Democratic has always interested me.

For example the GDR, which apparently wasn't. So it either wasn't, or wasn't by 'our' democratic understanding, or was 'democratic' and just used the word as explained by George Orwells doublespeak thing, who I thought was wrong about lots of stuff. Or maybe was democratic, not the same  as our proper democratic where we vote for privelidged individuals and have other unelected religious loonies and wealthy powerful landed gentry overseeing everything. Tell me?

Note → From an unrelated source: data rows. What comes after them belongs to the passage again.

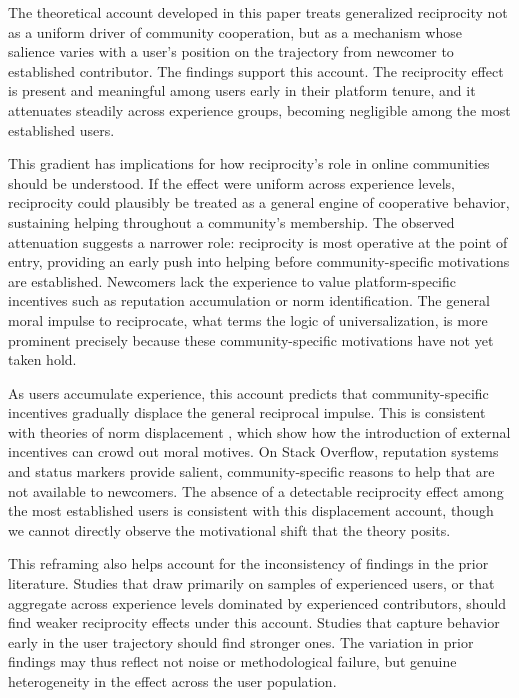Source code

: The theoretical account developed in this paper treats generalized reciprocity not as a uniform driver of community cooperation, but as a mechanism whose salience varies with a user's position on the trajectory from newcomer to established contributor. The findings support this account. The reciprocity effect is present and meaningful among users early in their platform tenure, and it attenuates steadily across experience groups, becoming negligible among the most established users.

This gradient has implications for how reciprocity's role in online communities should be understood. If the effect were uniform across experience levels, reciprocity could plausibly be treated as a general engine of cooperative behavior, sustaining helping throughout a community's membership. The observed attenuation suggests a narrower role: reciprocity is most operative at the point of entry, providing an early push into helping before community-specific motivations are established. Newcomers lack the experience to value platform-specific incentives such as reputation accumulation or norm identification. The general moral impulse to reciprocate, what \citet{levine_logic_2020} terms the logic of universalization, is more prominent precisely because these community-specific motivations have not yet taken hold.

As users accumulate experience, this account predicts that community-specific incentives gradually displace the general reciprocal impulse. This is consistent with theories of norm displacement \citep{benabou_incentives_2006}, which show how the introduction of external incentives can crowd out moral motives. On Stack Overflow, reputation systems and status markers provide salient, community-specific reasons to help that are not available to newcomers. The absence of a detectable reciprocity effect among the most established users is consistent with this displacement account, though we cannot directly observe the motivational shift that the theory posits.

This reframing also helps account for the inconsistency of findings in the prior literature. Studies that draw primarily on samples of experienced users, or that aggregate across experience levels dominated by experienced contributors, should find weaker reciprocity effects under this account. Studies that capture behavior early in the user trajectory should find stronger ones. The variation in prior findings may thus reflect not noise or methodological failure, but genuine 
heterogeneity in the effect across the user population.

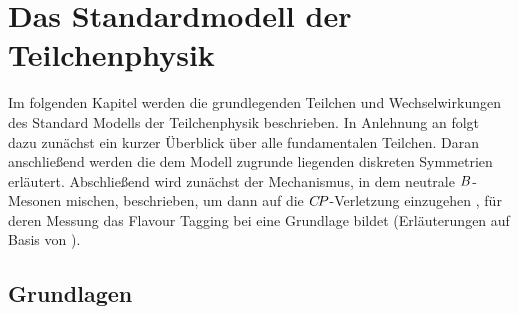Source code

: \chapter{Das Standardmodell der Teilchenphysik}

Im folgenden Kapitel werden die grundlegenden Teilchen und Wechselwirkungen des Standard Modells der Teilchenphysik beschrieben. In Anlehnung an \cite{Perkins:396126,Peskin:257493} folgt dazu zunächst ein kurzer Überblick über alle fundamentalen Teilchen. Daran anschließend werden die dem Modell zugrunde liegenden diskreten Symmetrien erläutert. Abschließend wird zunächst der Mechanismus, in dem neutrale ${B}$-Mesonen mischen, beschrieben, um dann auf die ${C\!P}$-Verletzung einzugehen , für deren Messung das Flavour Tagging bei \lhcb eine Grundlage bildet (Erläuterungen auf Basis von \cite{Bigi:1295518,Branco:396964}). 

\section{Grundlagen}\label{sec:grundlagen}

For the little it's worth, I'd say that your GDR example is fairly closely aligned with Orwellian Doublespeak (you don't have to agree with everything someone says to find strands of sense within the dross ... though Orwell didn't churn out all that much dross, in my view). Without researching it, I have no clue about the details, but assume that as a GDR electorate you were presented with a list of candidates, all representing the state Communist Party, and you made your choice. The elected representatives then sat in a legislative body comprising elected representatives of a single party (or perhaps more than one party, but still representing a single state ideology) and, depending on the level of their ambition, either took the perks available or worked/intrigued for a higher rank and more perks. They called it democratic. Most of us probably wouldn't. Some of us would point out apparent similarities to our own political system and culture.

Direct democracy in the everyday running of a polity is impossible unless that polity is the size of a very small village. Therefore 'democratic' countries use forms of representative democracy, sometimes with occasional direct elements (some Swiss cantons use direct elements, such as referendums, quite a bit). But few systems are identical. At our last election the holder of the highest office in the land was elected by less than 40,000 people, all of whom were registered to vote in Maidenhead. In the USA, the holder of the highest office was elected by nearly 63 million voters, but the person he beat received over 65 million votes. We fetishize democracy as if it were a monolithic, totemic 'thing', but it's nothing of the sort. It's an umbrella term covering different ways in which we get some say in choosing people who get some say in how to deal with the unholy mess that is the governance of a modern country.

Regarding your description of our system. We don't have to elect privileged individuals, and it could be argued that any privilege they have is bestowed by their getting elected. We've had plenty of successful politicians from backgrounds that weren't notably privileged. The House of Lords may have oversight, but oversight without the power to change anything isn't ultimately that undemocratic; and it does on occasion try to undercut the tyranny of the majority. I've a soft spot for it but that's because I don't hold to a 'democratic good / undemocratic bad' binary.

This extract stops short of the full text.